The Wax And Needle Club!

The Wax and Needle Club ran for about two years. DJ Bill Evans ran this top 10 count down show of sorts. The station was 1000 WCFL-AM and the program was a half hour program that aired at 7:30 PM on weekdays running after a sports program and followed by a live concert in Grant Park. In 1949 it was preceded by news and followed by news and a serenade. A June issue of Billboard from 1948 describes the program cynically but with some detail:
" ...Bill Evans, the Wax and Needle Club, WCFL, reports a good mail pull on his quiz disk gimmick in which he invited teen-agers to submit the reasons why they'd like to guess the title of a different quiz disk on his show each night. Evans interviews the youngster and, if he can identify the disc, he receives a special Bill Evans album of current pops..."
Let me state for the record now that DJ Bill Evans is not the jazz pianist Bill Evans. Accept no substitutions. Which Bob Evens he was remains unconfirmed.  My theory is that our Bill Evans is the one that was on 720 WGN-AM for years. [more here]. It was the right place at the right time, and it's very rare a market will allow two DJs to use the same name at the same time. My "evidence" is a 1948 advertisement in Billboard listing both WGN and WCFL net to Bill Evans name.
If I'm right, he was running the Bill Evans' Show 6:30 AM to 8:00 AM weekday mornings as early as 1953. A 1955 issue of Billboard put the start of his career as 1943 which works with the timeline as well. His morning program was re-named "Morning Reveille" and ran into the 1950s. His career started in Duluth, Minnesota.

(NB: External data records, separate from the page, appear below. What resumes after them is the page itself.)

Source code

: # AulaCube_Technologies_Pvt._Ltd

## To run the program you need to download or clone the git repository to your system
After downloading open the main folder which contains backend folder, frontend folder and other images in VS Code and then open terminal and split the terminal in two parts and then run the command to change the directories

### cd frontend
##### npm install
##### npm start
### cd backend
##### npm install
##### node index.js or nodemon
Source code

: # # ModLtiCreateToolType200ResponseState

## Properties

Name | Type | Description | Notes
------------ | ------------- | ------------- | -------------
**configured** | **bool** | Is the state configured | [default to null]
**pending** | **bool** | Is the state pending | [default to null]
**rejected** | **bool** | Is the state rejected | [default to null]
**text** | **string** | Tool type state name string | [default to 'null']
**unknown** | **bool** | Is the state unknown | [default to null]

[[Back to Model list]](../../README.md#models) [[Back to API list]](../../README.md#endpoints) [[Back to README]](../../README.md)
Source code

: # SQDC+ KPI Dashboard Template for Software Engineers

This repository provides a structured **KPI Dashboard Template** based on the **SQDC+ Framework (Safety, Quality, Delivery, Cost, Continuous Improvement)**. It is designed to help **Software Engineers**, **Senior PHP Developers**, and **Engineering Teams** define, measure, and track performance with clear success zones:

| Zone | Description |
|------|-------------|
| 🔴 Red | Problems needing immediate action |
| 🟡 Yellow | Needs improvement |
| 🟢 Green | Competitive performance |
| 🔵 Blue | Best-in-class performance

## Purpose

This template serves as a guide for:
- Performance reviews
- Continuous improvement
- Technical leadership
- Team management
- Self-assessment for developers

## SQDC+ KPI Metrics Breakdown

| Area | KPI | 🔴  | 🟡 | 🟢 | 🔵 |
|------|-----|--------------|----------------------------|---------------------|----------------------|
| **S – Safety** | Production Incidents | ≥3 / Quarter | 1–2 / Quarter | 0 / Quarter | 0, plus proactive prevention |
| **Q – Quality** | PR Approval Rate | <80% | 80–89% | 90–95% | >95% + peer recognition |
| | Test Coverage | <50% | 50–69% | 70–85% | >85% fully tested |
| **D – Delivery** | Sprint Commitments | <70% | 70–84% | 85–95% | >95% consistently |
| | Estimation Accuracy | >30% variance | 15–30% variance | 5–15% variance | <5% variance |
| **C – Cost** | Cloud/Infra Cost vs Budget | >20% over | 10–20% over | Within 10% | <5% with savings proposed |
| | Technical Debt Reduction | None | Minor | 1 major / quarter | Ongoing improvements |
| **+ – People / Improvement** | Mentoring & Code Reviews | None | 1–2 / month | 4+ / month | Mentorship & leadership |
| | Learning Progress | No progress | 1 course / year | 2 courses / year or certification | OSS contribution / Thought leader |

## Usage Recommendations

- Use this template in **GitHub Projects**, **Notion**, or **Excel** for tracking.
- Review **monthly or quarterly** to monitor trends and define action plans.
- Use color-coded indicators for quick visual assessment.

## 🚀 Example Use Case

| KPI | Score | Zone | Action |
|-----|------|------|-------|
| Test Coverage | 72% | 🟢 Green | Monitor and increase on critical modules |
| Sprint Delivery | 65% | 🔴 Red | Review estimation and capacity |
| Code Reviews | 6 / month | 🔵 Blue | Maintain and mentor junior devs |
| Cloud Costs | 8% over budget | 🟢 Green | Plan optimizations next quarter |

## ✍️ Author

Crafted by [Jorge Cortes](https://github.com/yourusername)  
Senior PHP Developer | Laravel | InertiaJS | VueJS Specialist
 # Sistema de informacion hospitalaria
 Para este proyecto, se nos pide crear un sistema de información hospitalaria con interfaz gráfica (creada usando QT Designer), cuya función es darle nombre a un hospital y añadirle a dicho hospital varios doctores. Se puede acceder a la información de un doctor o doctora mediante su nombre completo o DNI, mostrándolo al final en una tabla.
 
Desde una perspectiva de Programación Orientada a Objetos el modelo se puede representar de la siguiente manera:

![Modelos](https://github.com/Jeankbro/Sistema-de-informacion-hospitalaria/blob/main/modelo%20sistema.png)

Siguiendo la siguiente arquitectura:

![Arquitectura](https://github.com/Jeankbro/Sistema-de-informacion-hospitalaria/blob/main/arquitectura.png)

Teasingly his 1995 obit confirms that and at least two other stations. "After leaving WGN-AM, he purchased a radio station in Ames, Iowa. He later sold it and bought one in Lakeland, Fla."  I confirmed in a 1958 issue of Radio Daily-Television daily that the station in Ames was 1430 KASI-AM. Interestingly they also state he quit 560 WIND-AM that same year... so we must add more to the resume.

As successful as these early teen target programs were, they also didn't fit the format of the era. Program Directors from the 1940s didn't know what to do with direct audience engagement. For them, getting fan letters was the full extent of quantifiable success... unless you showed up in the Crosley ratings. Call in shows were relatively new. Teens as a marketing demographic were strictly a post-WWII phenomena. They were totally unprepared. I found a few winners of his polls:  Peggy Lee, Herbie Fields, Eddy Howard, and Mel Torme, This was no hot jazz or R&B program. This was safe, wholesome, harmless, homogenized white pop.  Just marketing to teens was edgy enough back then.